* **Try it**
Below are records; the lines starting at the one with "A clear advantage of the" and ending at the one with "Proponuję trzy metody" must be reproduced exactly, both included. Pictures must not appear.

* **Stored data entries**
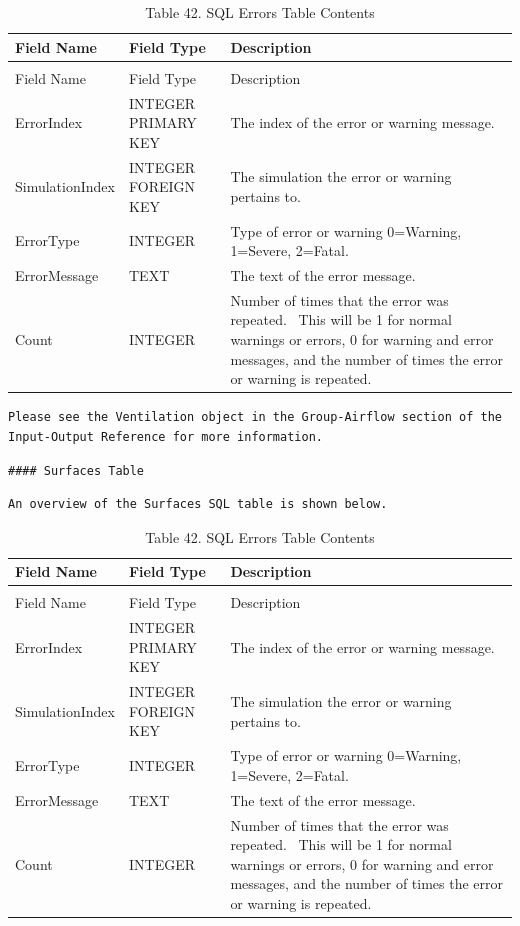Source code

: \begin{longtable}[c]{p{1.5in}p{1.5in}p{2.99in}}
\caption{Table 42. SQL Errors Table Contents \label{table:table-42.-sql-errors-table-contents}} \tabularnewline
\toprule 
Field Name & Field Type & Description \tabularnewline
\midrule
\endfirsthead

\caption[]{Table 42. SQL Errors Table Contents} \tabularnewline
\toprule 
Field Name & Field Type & Description \tabularnewline
\midrule
\endhead

ErrorIndex & INTEGER PRIMARY KEY & The index of the error or warning message. \tabularnewline
SimulationIndex & INTEGER FOREIGN KEY & The simulation the error or warning pertains to. \tabularnewline
ErrorType & INTEGER & Type of error or warning 0=Warning, 1=Severe, 2=Fatal. \tabularnewline
ErrorMessage & TEXT & The text of the error message. \tabularnewline
Count & INTEGER & Number of times that the error was repeated.~ This will be 1 for normal warnings or errors, 0 for warning and error messages, and the number of times the error or warning is repeated. \tabularnewline
\bottomrule
\end{longtable}

\begin{lstlisting}
Please see the Ventilation object in the Group-Airflow section of the Input-Output Reference for more information.
\end{lstlisting}

\begin{lstlisting}
#### Surfaces Table
\end{lstlisting}

\begin{lstlisting}
An overview of the Surfaces SQL table is shown below.
\end{lstlisting}

\begin{longtable}[c]{p{1.5in}p{1.5in}p{2.99in}}
\caption{Table 42. SQL Errors Table Contents \label{table:table-42.-sql-errors-table-contents}} \tabularnewline
\toprule 
Field Name & Field Type & Description \tabularnewline
\midrule
\endfirsthead

\caption[]{Table 42. SQL Errors Table Contents} \tabularnewline
\toprule 
Field Name & Field Type & Description \tabularnewline
\midrule
\endhead

ErrorIndex & INTEGER PRIMARY KEY & The index of the error or warning message. \tabularnewline
SimulationIndex & INTEGER FOREIGN KEY & The simulation the error or warning pertains to. \tabularnewline
ErrorType & INTEGER & Type of error or warning 0=Warning, 1=Severe, 2=Fatal. \tabularnewline
ErrorMessage & TEXT & The text of the error message. \tabularnewline
Count & INTEGER & Number of times that the error was repeated.~ This will be 1 for normal warnings or errors, 0 for warning and error messages, and the number of times the error or warning is repeated. \tabularnewline
\bottomrule
\end{longtable}

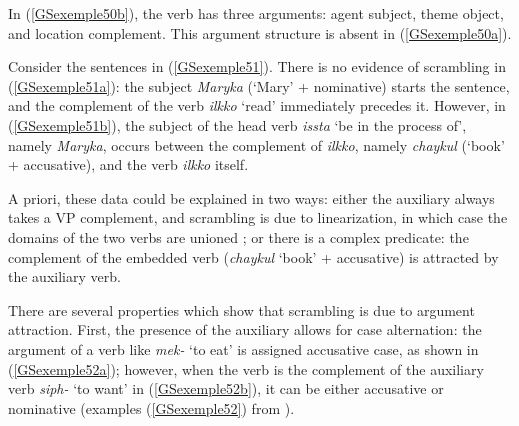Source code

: {    \label{GSexemple50b}
\zl

In (\ref{GSexemple50b}), the verb has three arguments: agent subject, theme object, and location complement. This argument structure is absent in (\ref{GSexemple50a}).

Consider the sentences in (\ref{GSexemple51}). There is no evidence of scrambling in (\ref{GSexemple51a}): the subject \emph{Maryka} (`Mary' + nominative) starts the sentence, and the complement of the verb \emph{ilkko} `read' immediately precedes it. However, in (\ref{GSexemple51b}), the subject of the head verb \emph{issta} `be in the process of', namely \emph{Maryka}, occurs between the complement of \emph{ilkko}, namely \emph{chaykul} (`book' + accusative), and the verb \emph{ilkko} itself.
\eal
	\label{GSexemple51}
	\label{GSexemple51a}
		
	\label{GSexemple51b}

\zl

A priori, these data could be explained in two ways: either the auxiliary always takes a VP complement, and scrambling is due to linearization, in which case the domains of the two verbs are unioned \citep{Reape94a}; or there is a complex predicate: the complement of the embedded verb (\emph{chaykul} `book' + accusative) is attracted by the auxiliary verb. 

There are several properties which show that scrambling is due to argument attraction. First, the presence of the auxiliary allows for case alternation: the argument of a verb like \emph{mek-} `to eat' is assigned accusative case, as shown in (\ref{GSexemple52a}); however, when the verb is the complement of the auxiliary verb \emph{siph-} `to want' in (\ref{GSexemple52b}), it can be either accusative or nominative (examples (\ref{GSexemple52}) from \citealt[87]{Kim2016a-u}).

}
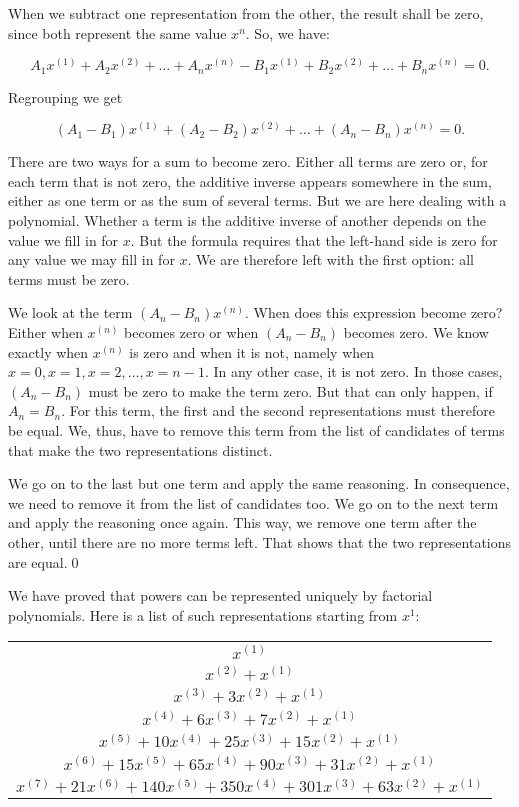 \documentclass[tikz]{scrreprt}
\begin{document}
When we subtract one representation from the other,
the result shall be zero, since both represent the
same value $x^n$. So, we have:

\begin{equation}
A_1x^{(1)} + A_2x^{(2)} + \dots + A_nx^{(n)} -
B_1x^{(1)} + B_2x^{(2)} + \dots + B_nx^{(n)} = 0.
\end{equation}

Regrouping we get

\begin{equation}
(A_1-B_1)x^{(1)} + (A_2-B_2)x^{(2)} + \dots + (A_n-B_n)x^{(n)} = 0.
\end{equation}

There are two ways for a sum to become zero.
Either all terms are zero or, for each term
that is not zero, the additive inverse
appears somewhere in the sum, either as
one term or as the sum of several terms.
But we are here dealing with a polynomial.
Whether a term is the additive inverse of another
depends on the value we fill in for $x$.
But the formula requires that the left-hand side
is zero for any value we may fill in for $x$.
We are therefore left with the first option:
all terms must be zero.

We look at the term $(A_n-B_n)x^{(n)}$.
When does this expression become zero?
Either when $x^{(n)}$ becomes zero or 
when $(A_n-B_n)$ becomes zero.
We know exactly when $x^{(n)}$ is zero
and when it is not, namely when
$x=0, x=1, x=2, \dots, x=n-1$.
In any other case, it is not zero.
In those cases, $(A_n-B_n)$ must be zero
to make the term zero. But that can only happen,
if $A_n = B_n$.
For this term, the first and the second
representations must therefore be equal.
We, thus, have to remove this term from
the list of candidates of terms
that make the two representations distinct.

We go on to the last but one term and
apply the same reasoning.
In consequence, we need to remove it
from the list of candidates too.
We go on to the next term and apply
the reasoning once again.
This way, we remove one term after the other,
until there are no more terms left.
That shows that the two representations are equal.\qed

We have proved that powers can be represented
uniquely by factorial polynomials. Here is a list
of such representations starting from $x^1$:

\begin{center}
\begin{tabular}{c}
$x^{(1)}$ \\
$x^{(2)} + x^{(1)}$ \\
$x^{(3)} + 3x^{(2)} + x^{(1)}$\\
$x^{(4)} + 6x^{(3)} + 7x^{(2)} + x^{(1)}$\\
$x^{(5)} + 10x^{(4)} + 25x^{(3)} +15x^{(2)} + x^{(1)}$ \\
$x^{(6)} + 15x^{(5)} + 65x^{(4)} + 90x^{(3)} + 31x^{(2)} + x^{(1)}$ \\
$x^{(7)} + 21x^{(6)} + 140x^{(5)} + 350x^{(4)} + 301x^{(3)} + 63x^{(2)} + x^{(1)}$  
\end{tabular}
\end{center}
\end{document}
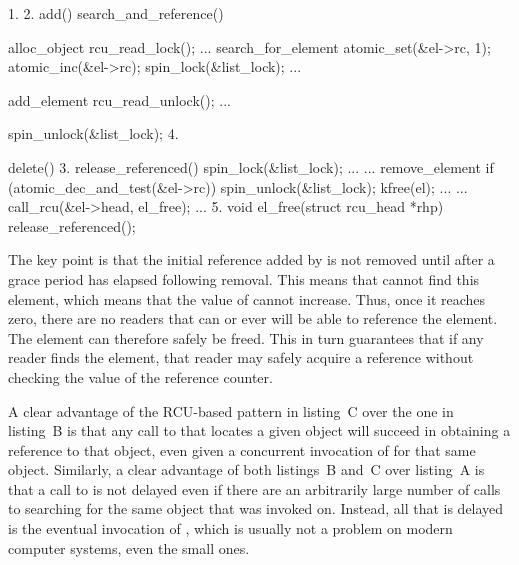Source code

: \vspace{2ex}
\begin{VerbatimU}[fontsize=\tiny,label={\small{CODE LISTING C}}]
    1.                                      2.
    add()                                   search_and_reference()
    {                                       {
        alloc_object                            rcu_read_lock();
        ...                                     search_for_element
        atomic_set(&el->rc, 1);                 atomic_inc(&el->rc);
        spin_lock(&list_lock);                  ...

        add_element                             rcu_read_unlock();
        ...                                 }
        spin_unlock(&list_lock);            4.
    }                                       delete()
    3.                                      {
    release_referenced()                        spin_lock(&list_lock);
    {                                           ...
        ...                                     remove_element
        if (atomic_dec_and_test(&el->rc))       spin_unlock(&list_lock);
            kfree(el);                          ...
        ...                                     call_rcu(&el->head, el_free);
    }                                           ...
    5.                                      }
    void el_free(struct rcu_head *rhp)
    {
        release_referenced();
    }
\end{VerbatimU}

The key point is that the initial reference added by  is not removed
until after a grace period has elapsed following removal.
This means that
 cannot find this element, which means that the value
of  cannot increase.
Thus, once it reaches zero, there are no
readers that can or ever will be able to reference the element.
The
element can therefore safely be freed.
This in turn guarantees that if
any reader finds the element, that reader may safely acquire a reference
without checking the value of the reference counter.

A clear advantage of the RCU-based pattern in listing~C over the one
in listing~B is that any call to  that locates
a given object will succeed in obtaining a reference to that object,
even given a concurrent invocation of  for that same object.
Similarly, a clear advantage of both listings~B and~C over listing~A is
that a call to  is not delayed even if there are an arbitrarily
large number of calls to  searching for the same
object that  was invoked on.
Instead, all that is delayed is
the eventual invocation of , which is usually not a problem on
modern computer systems, even the small ones.

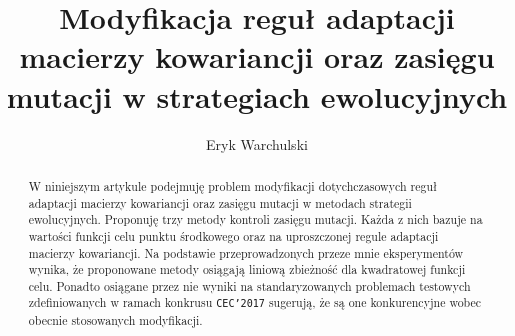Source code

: 
\title{Modyfikacja reguł adaptacji macierzy kowariancji oraz zasięgu mutacji w strategiach ewolucyjnych}
\author{Eryk Warchulski}

\maketitle
\begin{abstract}
  W niniejszym artykule podejmuję problem modyfikacji dotychczasowych reguł adaptacji macierzy kowariancji oraz zasięgu mutacji w metodach strategii ewolucyjnych.
  Proponuję trzy metody kontroli zasięgu mutacji. Każda z nich bazuje na wartości funkcji celu punktu środkowego oraz na uproszczonej regule adaptacji macierzy kowariancji.
  Na podstawie przeprowadzonych przeze mnie eksperymentów wynika, że proponowane metody osiągają liniową zbieżność dla kwadratowej funkcji celu. Ponadto osiągane przez nie wyniki na standaryzowanych problemach testowych zdefiniowanych w ramach konkrusu \texttt{CEC'2017} sugerują, że są one konkurencyjne wobec obecnie stosowanych modyfikacji. 
\end{abstract}







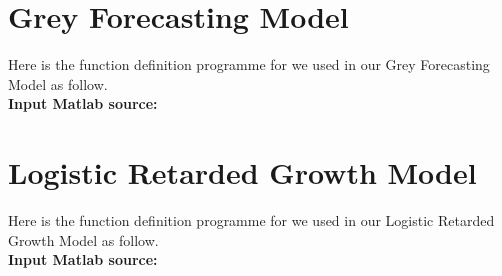 \documentclass[tcn = 45538, sheet = true, abstract = true]{mcmthesis}
\begin{document}
\newpage
\begin{appendices}

\section{Grey Forecasting Model}
\hspace{1.5 em} Here is the function definition programme for we used in our Grey Forecasting Model as follow. \\

\textbf{\textcolor[rgb]{0.98,0.00,0.00}{Input Matlab source:}}

\label{lst:greyForecastingModel}

\section{Logistic Retarded Growth Model}

\hspace{1.5 em} Here is the function definition programme for we used in our Logistic Retarded Growth Model as follow. \\

\textbf{\textcolor[rgb]{0.98,0.00,0.00}{Input Matlab source:}}

\label{lst:logisticRetardedGrowthModel}

\end{appendices}
\end{document}

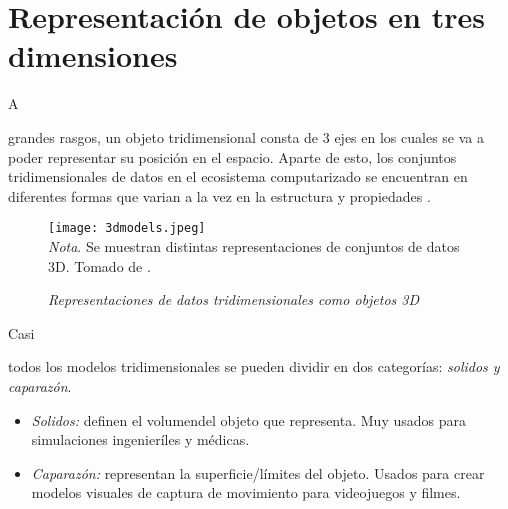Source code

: \documentclass[stu, 12pt, letterpaper, donotrepeattitle, floatsintext, natbib]{apa7}
\begin{document}
    \section{Representación de objetos en tres dimensiones}
    A \begin{justifying}
        grandes rasgos, un objeto tridimensional consta de 3 ejes en los cuales se va a
        poder representar su posición en el espacio. Aparte de esto, los conjuntos tridimensionales de datos
        en el ecosistema computarizado se encuentran en diferentes formas que varian a la vez en la estructura
        y propiedades \citep{poux-2021}.\par %
    \end{justifying}
    \vspace{\baselineskip}
    \begin{figure}[H]
        \caption{\emph{Representaciones de datos tridimensionales como objetos 3D}}
        \centering
        \texttt{[image: 3dmodels.jpeg]}
        \bigskip
    \\\small\textit{Nota}. Se muestran distintas representaciones de conjuntos de datos 3D. Tomado de \cite{poux-2021} . %
    \end{figure}
    Casi \begin{justifying}
        todos los modelos tridimensionales se pueden dividir en dos categorías: \emph{solidos y caparazón}.
        \begin{itemize}
            \item \emph{Solidos:} definen el volumendel objeto que representa. Muy usados para simulaciones ingenieríles y médicas.
            \item \emph{Caparazón:} representan la superficie/límites del objeto. Usados para crear modelos visuales de captura de movimiento para videojuegos y filmes.
        \end{itemize}
    \end{justifying}
    \vspace{\baselineskip}
\end{document}
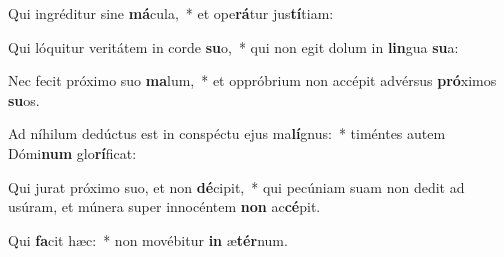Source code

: \item Qui ingréditur sine \textbf{má}cula,~* et ope\textbf{rá}tur jus\textbf{tí}tiam:
\item Qui lóquitur veritátem in corde \textbf{su}o,~* qui non egit dolum in \textbf{lin}gua \textbf{su}a:
\item Nec fecit próximo suo \textbf{ma}lum,~* et oppróbrium non accépit advérsus \textbf{pró}ximos \textbf{su}os.
\item Ad níhilum dedúctus est in conspéctu ejus ma\textbf{lí}gnus:~* timéntes autem Dómi\textbf{num} glo\textbf{rí}ficat:
\item Qui jurat próximo suo, et non \textbf{dé}cipit,~* qui pecúniam suam non dedit ad usúram, et múnera super innocéntem \textbf{non} ac\textbf{cé}pit.
\item Qui \textbf{fa}cit hæc:~* non movébitur \textbf{in} æ\textbf{tér}num.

* **Solution to the exercise**
A clear advantage of the RCU-based pattern in listing~C over the one
in listing~B is that any call to  that locates
a given object will succeed in obtaining a reference to that object,
even given a concurrent invocation of  for that same object.
Similarly, a clear advantage of both listings~B and~C over listing~A is
that a call to  is not delayed even if there are an arbitrarily
large number of calls to  searching for the same
object that  was invoked on.
Instead, all that is delayed is
the eventual invocation of , which is usually not a problem on
modern computer systems, even the small ones.

Source code

: 
\title{Modyfikacja reguł adaptacji macierzy kowariancji oraz zasięgu mutacji w strategiach ewolucyjnych}
\author{Eryk Warchulski}

\maketitle
\begin{abstract}
  W niniejszym artykule podejmuję problem modyfikacji dotychczasowych reguł adaptacji macierzy kowariancji oraz zasięgu mutacji w metodach strategii ewolucyjnych.
  Proponuję trzy metody kontroli zasięgu mutacji. Każda z nich bazuje na wartości funkcji celu punktu środkowego oraz na uproszczonej regule adaptacji macierzy kowariancji.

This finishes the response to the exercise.